*What you need to do*:
All lines from the entries below that contain the string "begin" should be copied out.

*Records contained in a dataset*:
Content starts

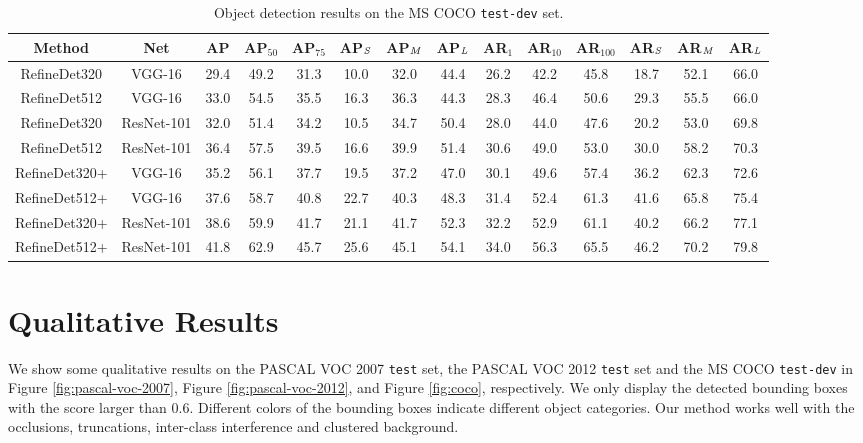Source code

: \documentclass[10pt,twocolumn,letterpaper]{article}
\begin{document}
\begin{table*}
\centering
\caption{Object detection results on the MS COCO {\tt test-dev} set.}
\vspace{-2mm}
\footnotesize \setlength{\tabcolsep}{7.0pt}
\begin{threeparttable}
\begin{tabular}{c|c|ccc|ccc|ccc|ccc}
\toprule[1.5pt]
Method &Net &AP &AP$_{50}$ &AP$_{75}$ &AP$_{\it S}$ &AP$_{\it M}$ &AP$_{\it L}$ &AR$_{1}$ &AR$_{10}$ &AR$_{100}$ &AR$_{\it S}$ &AR$_{\it M}$ &AR$_{\it L}$\\
\hline
RefineDet320 &VGG-16 &29.4 &49.2 &31.3 &10.0 &32.0 &44.4 &26.2 &42.2 &45.8 &18.7 &52.1 &66.0\\
RefineDet512 &VGG-16 &33.0 &54.5 &35.5 &16.3 &36.3 &44.3 &28.3 &46.4 &50.6 &29.3 &55.5 &66.0 \\
RefineDet320 &ResNet-101 &32.0 &51.4 &34.2 &10.5 &34.7 &50.4 &28.0 &44.0 &47.6 &20.2 &53.0 &69.8 \\
RefineDet512 &ResNet-101 &36.4 &57.5 &39.5 &16.6 &39.9 &51.4 &30.6 &49.0 &53.0 &30.0 &58.2 &70.3 \\
RefineDet320+ &VGG-16 &35.2 &56.1 &37.7 &19.5 &37.2 &47.0 &30.1 &49.6 &57.4 &36.2 &62.3 &72.6 \\
RefineDet512+ &VGG-16 &37.6 &58.7 &40.8 &22.7 &40.3 &48.3 &31.4 &52.4 &61.3 &41.6 &65.8 &75.4\\
RefineDet320+ &ResNet-101 &38.6 &59.9 &41.7 &21.1 &41.7 &52.3 &32.2 &52.9 &61.1 &40.2 &66.2 &77.1 \\
RefineDet512+ &ResNet-101 &41.8 &62.9 &45.7 &25.6 &45.1 &54.1 &34.0 &56.3 &65.5 &46.2 &70.2 &79.8 \\
\bottomrule[1.5pt]
\end{tabular}
\end{threeparttable}
\label{tab:coco}
\end{table*}


\section{Qualitative Results}
We show some qualitative results on the PASCAL VOC 2007 {\tt test} set, the PASCAL VOC 2012 {\tt test} set and the MS COCO {\tt test-dev} in Figure \ref{fig:pascal-voc-2007}, Figure \ref{fig:pascal-voc-2012}, and Figure \ref{fig:coco}, respectively. We only display the detected bounding boxes with the score larger than $0.6$. Different colors of the bounding boxes indicate different object categories. Our method works well with the occlusions, truncations, inter-class interference and clustered background.
\end{document}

Content ends

*Answer box*:
\begin{document}
\begin{table*}
\begin{threeparttable}
\begin{tabular}{c|c|ccc|ccc|ccc|ccc}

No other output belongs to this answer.